Thank you to Dr. Rivi Handler-Spitz at Macalester College for introducing us to Joe.
Although much of what we hear about our rural towns and country places focuses on what is lacking, broken, or corrupted, the reality is that rural America is rich with community assets of all types. For rural schools in particular, these community assets produce a fertile learning landscape for students. Chief among these assets are teachers themselves. The leadership, innovation, and unmatched passion of rural educators contributes significantly to both student growth and community vitality. Joe Hennessey, a high school English teacher from Piscataquis County, Maine, believes in the power of education as an asset for individuals and places alike. When combined with the unique histories and landscapes of his central Maine place, Joe’s work invites students to embark on a pursuit of learning which unlocks personal and community transformation.
Life on the Frontier
Joe has been a teacher for 10 years, and while he has “some experience with young grades prior to this position,” most of his tenure has been spent teaching eleventh and twelfth grades: “I’m primarily an English teacher,” he says, “but I also teach elective courses, including an interdisciplinary study course” for any student with the “interest and enthusiasm” to take on the venture. In all of Joe’s classes, he places a heavy value on the power of education as an asset to students' personal growth and career development, always finding new avenues for students to explore the world and apply themselves within it. In the context of English classes, Joe shares that he teaches “a variety of literature courses: American literature, world literature, advanced placement literature, and composition,” and he also “developed a technical English and writing laboratory course geared more toward people who are hoping to enter the trades immediately after high school and just need the basic communicative ability and might be more inclined to hands-on or manipulative based language.”
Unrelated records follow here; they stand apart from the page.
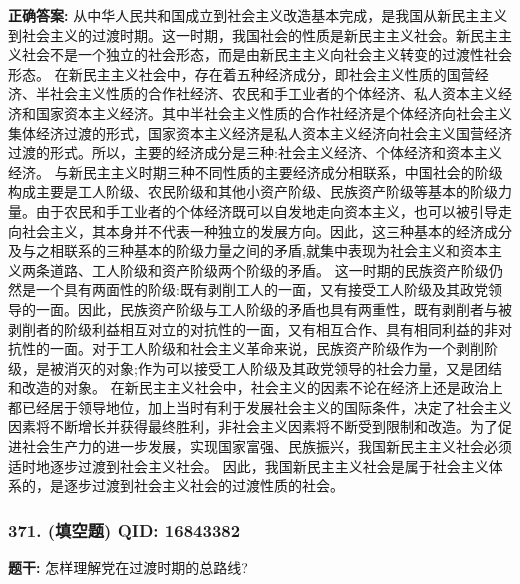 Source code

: \documentclass[12pt,UTF8]{ctexart}
\begin{document}
\textbf{正确答案:}
从中华人民共和国成立到社会主义改造基本完成，是我国从新民主主义到社会主义的过渡时期。这一时期，我国社会的性质是新民主主义社会。新民主主义社会不是一个独立的社会形态，而是由新民主主义向社会主义转变的过渡性社会形态。
在新民主主义社会中，存在着五种经济成分，即社会主义性质的国营经济、半社会主义性质的合作社经济、农民和手工业者的个体经济、私人资本主义经济和国家资本主义经济。其中半社会主义性质的合作社经济是个体经济向社会主义集体经济过渡的形式，国家资本主义经济是私人资本主义经济向社会主义国营经济过渡的形式。所以，主要的经济成分是三种:社会主义经济、个体经济和资本主义经济。
与新民主主义时期三种不同性质的主要经济成分相联系，中国社会的阶级构成主要是工人阶级、农民阶级和其他小资产阶级、民族资产阶级等基本的阶级力量。由于农民和手工业者的个体经济既可以自发地走向资本主义，也可以被引导走向社会主义，其本身并不代表一种独立的发展方向。因此，这三种基本的经济成分及与之相联系的三种基本的阶级力量之间的矛盾,就集中表现为社会主义和资本主义两条道路、工人阶级和资产阶级两个阶级的矛盾。
这一时期的民族资产阶级仍然是一个具有两面性的阶级:既有剥削工人的一面，又有接受工人阶级及其政党领导的一面。因此，民族资产阶级与工人阶级的矛盾也具有两重性，既有剥削者与被剥削者的阶级利益相互对立的对抗性的一面，又有相互合作、具有相同利益的非对抗性的一面。对于工人阶级和社会主义革命来说，民族资产阶级作为一个剥削阶级，是被消灭的对象;作为可以接受工人阶级及其政党领导的社会力量，又是团结和改造的对象。
在新民主主义社会中，社会主义的因素不论在经济上还是政治上都已经居于领导地位，加上当时有利于发展社会主义的国际条件，决定了社会主义因素将不断增长并获得最终胜利，非社会主义因素将不断受到限制和改造。为了促进社会生产力的进一步发展，实现国家富强、民族振兴，我国新民主主义社会必须适时地逐步过渡到社会主义社会。
因此，我国新民主主义社会是属于社会主义体系的，是逐步过渡到社会主义社会的过渡性质的社会。

\vspace{0.3em}\hrulefill\vspace{0.7em}

\subsubsection*{371. (填空题) \small QID: 16843382}

\textbf{题干:}
怎样理解党在过渡时期的总路线?
\end{document}
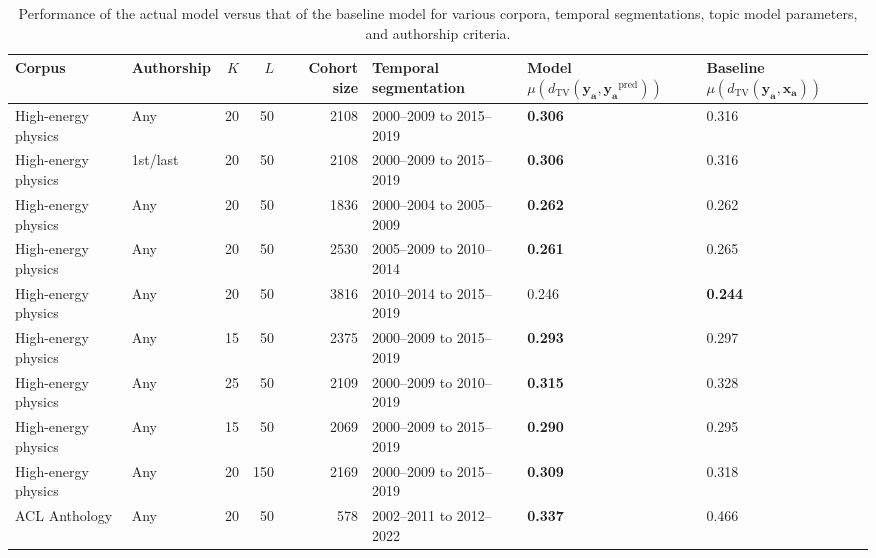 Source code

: \begin{table}
\caption{Performance of the actual model versus that of the baseline model for various corpora, temporal segmentations, topic model parameters, and authorship criteria.}
\label{table:performance}
\begin{tabular}{llrrrlll}
\toprule
Corpus & Authorship & $K$ & $L$ & Cohort size & Temporal segmentation & Model\newline $\mu(d_{{\mathrm{{TV}}}}(\bm{{y_{{a}}}}, \bm{{y_{{a}}}}^{{\text{{pred}}}}))$ & Baseline\newline $\mu(d_{{\mathrm{{TV}}}}(\bm{{y_{{a}}}}, \bm{{x_{{a}}}}))$ \\
\midrule
High-energy physics & Any & 20 & 50 & 2108 & 2000--2009 to 2015--2019 & \textbf{0.306} & 0.316 \\
High-energy physics & 1st/last & 20 & 50 & 2108 & 2000--2009 to 2015--2019 & \textbf{0.306} & 0.316 \\
High-energy physics & Any & 20 & 50 & 1836 & 2000--2004 to 2005--2009 & \textbf{0.262} & 0.262 \\
High-energy physics & Any & 20 & 50 & 2530 & 2005--2009 to 2010--2014 & \textbf{0.261} & 0.265 \\
High-energy physics & Any & 20 & 50 & 3816 & 2010--2014 to 2015--2019 & 0.246 & \textbf{0.244} \\
High-energy physics & Any & 15 & 50 & 2375 & 2000--2009 to 2015--2019 & \textbf{0.293} & 0.297 \\
High-energy physics & Any & 25 & 50 & 2109 & 2000--2009 to 2010--2019 & \textbf{0.315} & 0.328 \\
High-energy physics & Any & 15 & 50 & 2069 & 2000--2009 to 2015--2019 & \textbf{0.290} & 0.295 \\
High-energy physics & Any & 20 & 150 & 2169 & 2000--2009 to 2015--2019 & \textbf{0.309} & 0.318 \\
ACL Anthology & Any & 20 & 50 & 578 & 2002--2011 to 2012--2022 & \textbf{0.337} & 0.466 \\
\bottomrule
\end{tabular}
\end{table}
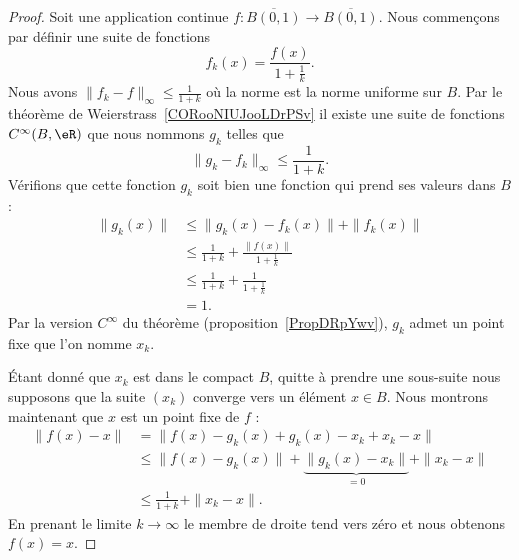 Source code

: \begin{proof}
	Soit une application continue \(f \colon \overline{B(0,1)}\to \overline{B(0,1)}  \). Nous commençons par définir une suite de fonctions
	\begin{equation}
		f_k(x)=\frac{ f(x) }{ 1+\frac{1}{ k } }.
	\end{equation}
	Nous avons \( \| f_k-f \|_{\infty}\leq \frac{1}{ 1+k }\) où la norme est la norme uniforme sur \( B\). Par le théorème de Weierstrass~\ref{CORooNIUJooLDrPSv} il existe une suite de fonctions \(  C^{\infty}(B,\eR)\) que nous nommons \( g_k\) telles que
	\begin{equation}
		\|  g_k-f_k\|_{\infty}\leq\frac{1}{ 1+k }.
	\end{equation}
	Vérifions que cette fonction \( g_k\) soit bien une fonction qui prend ses valeurs dans \( B\) :
	\begin{subequations}
		\begin{align}
			\| g_k(x) \| & \leq \| g_k(x)-f_k(x) \|+\| f_k(x) \|                       \\
			             & \leq \frac{1}{ 1+k }+\frac{ \| f(x) \| }{ 1+\frac{1}{ k } } \\
			             & \leq \frac{1}{ 1+k}+\frac{1}{ 1+\frac{1}{ k } }             \\
			             & =1.
		\end{align}
	\end{subequations}
	Par la version \(  C^{\infty}\) du théorème (proposition~\ref{PropDRpYwv}), \( g_k\) admet un point fixe que l'on nomme \( x_k\).

	Étant donné que \( x_k\) est dans le compact \( B\), quitte à prendre une sous-suite nous supposons que la suite \( (x_k)\) converge vers un élément \( x\in B\). Nous montrons maintenant que \( x\) est un point fixe de \( f\) :
	\begin{subequations}
		\begin{align}
			\| f(x)-x \| & =\| f(x)-g_k(x)+g_k(x)-x_k+x_k-x \|                                    \\
			             & \leq \| f(x)-g_k(x) \| +\underbrace{\| g_k(x)-x_k \|}_{=0}+\| x_k-x \| \\
			             & \leq \frac{1}{ 1+k }+\| x_k-x \|.
		\end{align}
	\end{subequations}
	En prenant le limite \( k\to\infty\) le membre de droite tend vers zéro et nous obtenons \( f(x)=x\).
\end{proof}





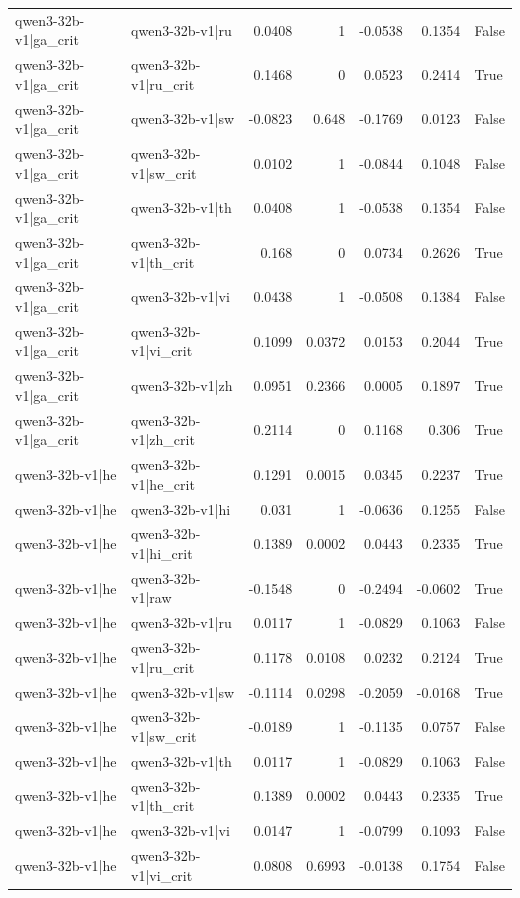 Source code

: \begin{table}
\begin{tabular}{l l r r r r l}
qwen3-32b-v1|ga_crit & qwen3-32b-v1|ru & 0.0408 & 1 & -0.0538 & 0.1354 & False \\
qwen3-32b-v1|ga_crit & qwen3-32b-v1|ru_crit & 0.1468 & 0 & 0.0523 & 0.2414 & True \\
qwen3-32b-v1|ga_crit & qwen3-32b-v1|sw & -0.0823 & 0.648 & -0.1769 & 0.0123 & False \\
qwen3-32b-v1|ga_crit & qwen3-32b-v1|sw_crit & 0.0102 & 1 & -0.0844 & 0.1048 & False \\
qwen3-32b-v1|ga_crit & qwen3-32b-v1|th & 0.0408 & 1 & -0.0538 & 0.1354 & False \\
qwen3-32b-v1|ga_crit & qwen3-32b-v1|th_crit & 0.168 & 0 & 0.0734 & 0.2626 & True \\
qwen3-32b-v1|ga_crit & qwen3-32b-v1|vi & 0.0438 & 1 & -0.0508 & 0.1384 & False \\
qwen3-32b-v1|ga_crit & qwen3-32b-v1|vi_crit & 0.1099 & 0.0372 & 0.0153 & 0.2044 & True \\
qwen3-32b-v1|ga_crit & qwen3-32b-v1|zh & 0.0951 & 0.2366 & 0.0005 & 0.1897 & True \\
qwen3-32b-v1|ga_crit & qwen3-32b-v1|zh_crit & 0.2114 & 0 & 0.1168 & 0.306 & True \\
qwen3-32b-v1|he & qwen3-32b-v1|he_crit & 0.1291 & 0.0015 & 0.0345 & 0.2237 & True \\
qwen3-32b-v1|he & qwen3-32b-v1|hi & 0.031 & 1 & -0.0636 & 0.1255 & False \\
qwen3-32b-v1|he & qwen3-32b-v1|hi_crit & 0.1389 & 0.0002 & 0.0443 & 0.2335 & True \\
qwen3-32b-v1|he & qwen3-32b-v1|raw & -0.1548 & 0 & -0.2494 & -0.0602 & True \\
qwen3-32b-v1|he & qwen3-32b-v1|ru & 0.0117 & 1 & -0.0829 & 0.1063 & False \\
qwen3-32b-v1|he & qwen3-32b-v1|ru_crit & 0.1178 & 0.0108 & 0.0232 & 0.2124 & True \\
qwen3-32b-v1|he & qwen3-32b-v1|sw & -0.1114 & 0.0298 & -0.2059 & -0.0168 & True \\
qwen3-32b-v1|he & qwen3-32b-v1|sw_crit & -0.0189 & 1 & -0.1135 & 0.0757 & False \\
qwen3-32b-v1|he & qwen3-32b-v1|th & 0.0117 & 1 & -0.0829 & 0.1063 & False \\
qwen3-32b-v1|he & qwen3-32b-v1|th_crit & 0.1389 & 0.0002 & 0.0443 & 0.2335 & True \\
qwen3-32b-v1|he & qwen3-32b-v1|vi & 0.0147 & 1 & -0.0799 & 0.1093 & False \\
qwen3-32b-v1|he & qwen3-32b-v1|vi_crit & 0.0808 & 0.6993 & -0.0138 & 0.1754 & False \\

\end{tabular}
\end{table}
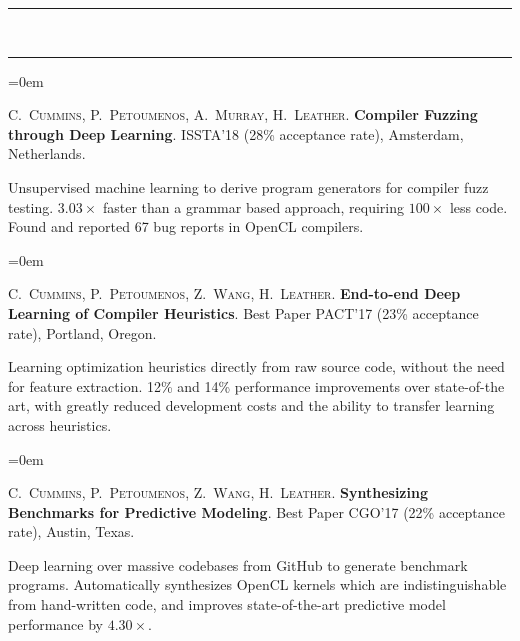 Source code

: \documentclass[a4paper,11pt,hidelinks]{scrartcl}
\newcommand{\MarginText}[1]{\marginpar{\raggedleft\itshape\normalsize#1}}
\newcommand{\Title}[1]{\noindent\rule{15cm}{0.4pt}\vspace{-.45em}\\
\noindent\spacedlowsmallcaps{\color{titlecolour}{#1}}

\vspace{-.85em}\noindent\rule{15cm}{0.4pt}\vspace{.2em}}
\newcommand{\Description}[1]{\hangindent=0em\hangafter=0%
\noindent\normalsize{#1}\vspace{1em}}
\newcommand{\Publication}[5]{\Description{\MarginText{#1}#2. \textbf{\href{#5}{#3}}. #4.}}
\begin{document}
\begin{cv}


\newpage


\Title{Publications}

\Description{\MarginText{\textit{2018}}C.\ \textsc{Cummins}, P.\
  \textsc{Petoumenos}, A.\ \textsc{Murray}, H.\
  \textsc{Leather}. \textbf{Compiler Fuzzing through Deep Learning}. ISSTA'18 (28\% acceptance rate), Amsterdam, Netherlands.\@
  \newline\vspace{-1em}
  
  \noindent %
  Unsupervised machine learning to derive program generators for compiler fuzz testing. $3.03\times$ faster than a grammar based approach, requiring $100\times$ less code. Found and reported 67 bug reports in OpenCL compilers.
}

\vspace{-.4em}
\Description{\MarginText{\textit{2017}}C.\ \textsc{Cummins}, P.\
  \textsc{Petoumenos}, Z.\ \textsc{Wang}, H.\
  \textsc{Leather}. \textbf{End-to-end Deep Learning of Compiler Heuristics}. Best Paper PACT'17 (23\% acceptance rate), Portland, Oregon.\@
  \newline\vspace{-1em}

  \noindent %
  Learning optimization heuristics directly from raw source code, without the need for feature extraction. 12\% and 14\% performance improvements over state-of-the art, with greatly reduced development costs and the ability to transfer learning across heuristics.%
}

\vspace{-.4em}
\Description{\MarginText{2017}C.\ \textsc{Cummins}, P.\
  \textsc{Petoumenos}, Z.\ \textsc{Wang}, H.\
  \textsc{Leather}. \textbf{Synthesizing Benchmarks for Predictive Modeling}. Best Paper CGO'17 (22\% acceptance rate), Austin, Texas.\@
  \newline\vspace{-1em}

  \noindent %
  Deep learning over massive codebases from GitHub to generate benchmark programs. Automatically synthesizes OpenCL kernels which are indistinguishable from hand-written code, and improves state-of-the-art predictive model performance by $4.30\times$.%
}
\vspace{-1.8em}


\end{cv}
\end{document}
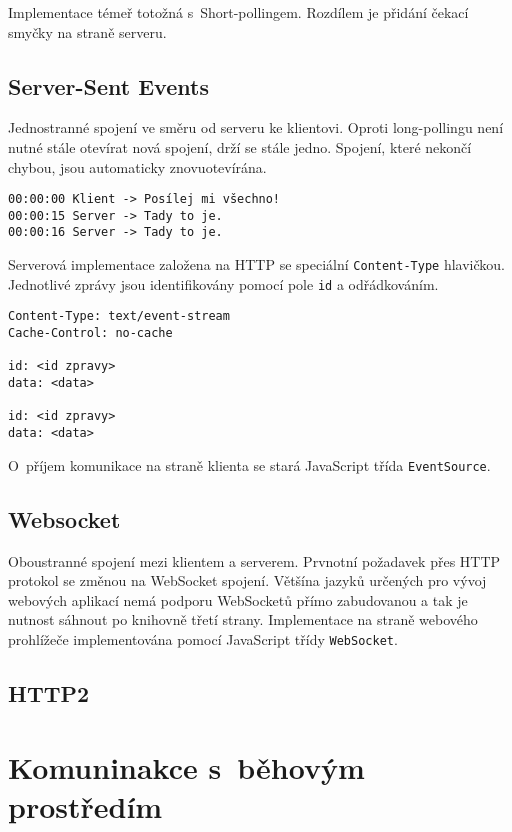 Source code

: Implementace témeř totožná s~Short-pollingem.
Rozdílem je přidání čekací smyčky na straně serveru.

\subsection{Server-Sent Events}

Jednostranné spojení ve směru od serveru ke klientovi.
Oproti long-pollingu není nutné stále otevírat nová spojení, drží se stále jedno.
Spojení, které nekončí chybou, jsou automaticky znovuotevírána.

\begin{verbatim}
00:00:00 Klient -> Posílej mi všechno!
00:00:15 Server -> Tady to je.
00:00:16 Server -> Tady to je.
\end{verbatim}

\noindent
Serverová implementace založena na HTTP se speciální \verb|Content-Type| hlavičkou.
Jednotlivé zprávy jsou identifikovány pomocí pole \verb|id| a odřádkováním.

\begin{verbatim}
Content-Type: text/event-stream
Cache-Control: no-cache

id: <id zpravy>
data: <data>

id: <id zpravy>
data: <data>
\end{verbatim}

O~příjem komunikace na straně klienta se stará JavaScript třída \verb|EventSource|.

\subsection{Websocket}

Oboustranné spojení mezi klientem a serverem.
Prvnotní požadavek přes HTTP protokol se změnou na WebSocket spojení.
Většína jazyků určených pro vývoj webových aplikací nemá podporu WebSocketů přímo zabudovanou a tak je nutnost sáhnout po knihovně třetí strany.
Implementace na straně webového prohlížeče implementována pomocí JavaScript třídy \verb|WebSocket|.


\subsection{HTTP2}


\section{Komuninakce s~běhovým prostředím}


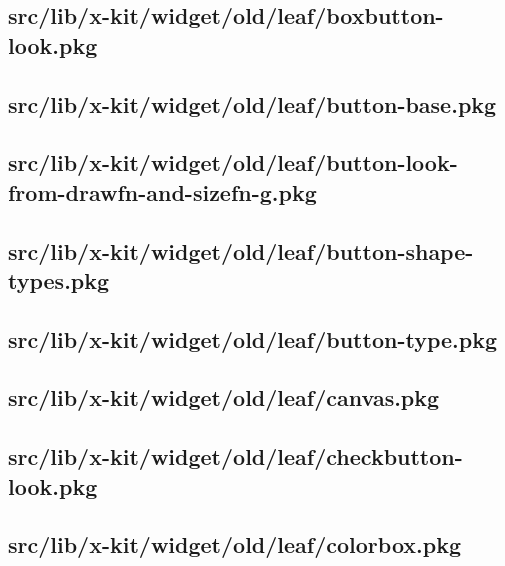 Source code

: \subsection{src/lib/x-kit/widget/old/leaf/boxbutton-look.pkg}


\subsection{src/lib/x-kit/widget/old/leaf/button-base.pkg}


\subsection{src/lib/x-kit/widget/old/leaf/button-look-from-drawfn-and-sizefn-g.pkg}


\subsection{src/lib/x-kit/widget/old/leaf/button-shape-types.pkg}


\subsection{src/lib/x-kit/widget/old/leaf/button-type.pkg}


\subsection{src/lib/x-kit/widget/old/leaf/canvas.pkg}


\subsection{src/lib/x-kit/widget/old/leaf/checkbutton-look.pkg}


\subsection{src/lib/x-kit/widget/old/leaf/colorbox.pkg}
“Teaching was always revered in my household growing up…So, I had that reference point about [education] being a noble profession, something that was a valuable way to contribute to your community and to serve other people.”
While Joe’s approach to education would be exemplary in any school setting, the impact his offerings have in a rural area are especially pronounced. All the more so for Piscataquis County, which has the honor of being one of the few counties east of the Mississippi River designated as “frontier.” He explains, “One of the things that makes Piscataquis County kind of remarkable is that, in terms of actual land area, the county is the size of the state of Connecticut but it has a total population of about 17,000 people.” Joe’s school serves around 600 K-12 students who largely come from areas in the southern half of the county but also from the northern “fringe areas” of Maine’s famous North Woods region.
Piscataquis County’s unique environment creates a one-of-a-kind community. Joe details how “Maine, by virtue of its very low population density, and the fact that there's very little movement into or out of the state, means that the social conditions for children to grow up here and complete their schooling are idiosyncratic, in a good way. Many of the students that I teach have gone to school together since kindergarten so they actually get the opportunity to grow up with one another as a consistent cohort.”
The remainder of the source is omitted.